(EXTRACTED ENTRIES)
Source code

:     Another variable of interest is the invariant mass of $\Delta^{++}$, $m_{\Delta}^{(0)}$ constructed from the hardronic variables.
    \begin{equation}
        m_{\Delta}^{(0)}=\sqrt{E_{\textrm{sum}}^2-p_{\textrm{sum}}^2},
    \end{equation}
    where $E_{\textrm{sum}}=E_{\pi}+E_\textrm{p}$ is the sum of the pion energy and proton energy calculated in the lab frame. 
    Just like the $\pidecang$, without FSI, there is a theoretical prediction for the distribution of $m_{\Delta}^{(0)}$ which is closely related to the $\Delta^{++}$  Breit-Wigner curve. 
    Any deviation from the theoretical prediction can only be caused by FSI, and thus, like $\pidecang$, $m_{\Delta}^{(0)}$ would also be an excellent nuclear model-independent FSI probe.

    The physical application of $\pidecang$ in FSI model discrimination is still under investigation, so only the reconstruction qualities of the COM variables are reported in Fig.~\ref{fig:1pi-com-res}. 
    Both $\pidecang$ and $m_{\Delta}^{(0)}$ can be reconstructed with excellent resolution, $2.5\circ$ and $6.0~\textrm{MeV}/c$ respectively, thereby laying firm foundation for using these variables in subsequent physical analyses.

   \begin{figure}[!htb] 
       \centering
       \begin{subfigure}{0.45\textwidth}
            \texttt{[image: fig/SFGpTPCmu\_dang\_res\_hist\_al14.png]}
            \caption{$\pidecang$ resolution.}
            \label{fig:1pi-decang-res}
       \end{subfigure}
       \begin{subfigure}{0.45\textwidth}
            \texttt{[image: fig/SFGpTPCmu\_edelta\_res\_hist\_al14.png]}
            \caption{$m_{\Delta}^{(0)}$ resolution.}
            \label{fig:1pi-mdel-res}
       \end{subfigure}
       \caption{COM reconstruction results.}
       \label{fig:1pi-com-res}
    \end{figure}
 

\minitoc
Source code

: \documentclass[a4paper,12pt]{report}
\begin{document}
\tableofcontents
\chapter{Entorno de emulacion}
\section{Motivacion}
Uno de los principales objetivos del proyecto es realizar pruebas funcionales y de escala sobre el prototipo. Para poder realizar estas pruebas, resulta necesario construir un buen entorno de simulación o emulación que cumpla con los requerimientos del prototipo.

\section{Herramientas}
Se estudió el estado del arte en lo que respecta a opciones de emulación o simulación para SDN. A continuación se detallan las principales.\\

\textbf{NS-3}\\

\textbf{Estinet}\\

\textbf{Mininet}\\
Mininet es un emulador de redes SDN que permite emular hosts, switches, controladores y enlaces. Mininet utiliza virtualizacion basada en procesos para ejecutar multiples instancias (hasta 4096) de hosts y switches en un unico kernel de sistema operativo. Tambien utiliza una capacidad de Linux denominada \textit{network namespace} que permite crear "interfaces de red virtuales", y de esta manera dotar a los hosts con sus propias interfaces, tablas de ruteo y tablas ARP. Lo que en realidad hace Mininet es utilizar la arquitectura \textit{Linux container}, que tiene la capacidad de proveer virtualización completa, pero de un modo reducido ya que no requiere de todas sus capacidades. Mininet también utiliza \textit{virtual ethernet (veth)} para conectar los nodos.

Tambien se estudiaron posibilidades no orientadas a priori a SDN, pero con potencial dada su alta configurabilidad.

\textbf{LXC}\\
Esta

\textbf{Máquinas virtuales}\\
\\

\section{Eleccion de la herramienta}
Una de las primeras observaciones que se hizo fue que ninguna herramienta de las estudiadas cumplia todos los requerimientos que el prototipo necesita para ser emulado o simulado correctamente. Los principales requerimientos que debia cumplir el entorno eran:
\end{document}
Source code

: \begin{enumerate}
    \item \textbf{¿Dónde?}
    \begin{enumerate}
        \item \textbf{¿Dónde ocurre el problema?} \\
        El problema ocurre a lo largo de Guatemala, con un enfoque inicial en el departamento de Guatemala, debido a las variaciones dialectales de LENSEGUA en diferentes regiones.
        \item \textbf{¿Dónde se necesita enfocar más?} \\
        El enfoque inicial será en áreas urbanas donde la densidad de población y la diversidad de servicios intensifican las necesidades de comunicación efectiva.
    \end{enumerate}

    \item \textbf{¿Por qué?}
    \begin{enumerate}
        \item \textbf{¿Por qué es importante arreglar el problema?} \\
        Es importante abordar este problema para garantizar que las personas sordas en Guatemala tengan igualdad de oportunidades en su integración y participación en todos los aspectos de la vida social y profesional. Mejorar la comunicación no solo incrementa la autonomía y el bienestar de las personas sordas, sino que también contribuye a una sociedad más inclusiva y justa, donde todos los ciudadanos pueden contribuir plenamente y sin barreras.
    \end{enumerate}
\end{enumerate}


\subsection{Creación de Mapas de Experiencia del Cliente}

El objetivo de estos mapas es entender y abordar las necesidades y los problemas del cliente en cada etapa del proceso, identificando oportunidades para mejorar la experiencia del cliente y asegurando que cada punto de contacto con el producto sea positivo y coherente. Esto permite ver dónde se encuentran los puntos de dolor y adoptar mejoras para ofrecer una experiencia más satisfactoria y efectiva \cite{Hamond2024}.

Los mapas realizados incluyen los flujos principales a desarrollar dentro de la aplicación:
(End EXTRACTED ENTRIES)
ASSIGNMENT: In the entries above, tally the lines that include the string "SFGpTPCmu". Give the figure only.

OUTPUT OF THE EXERCISE: 2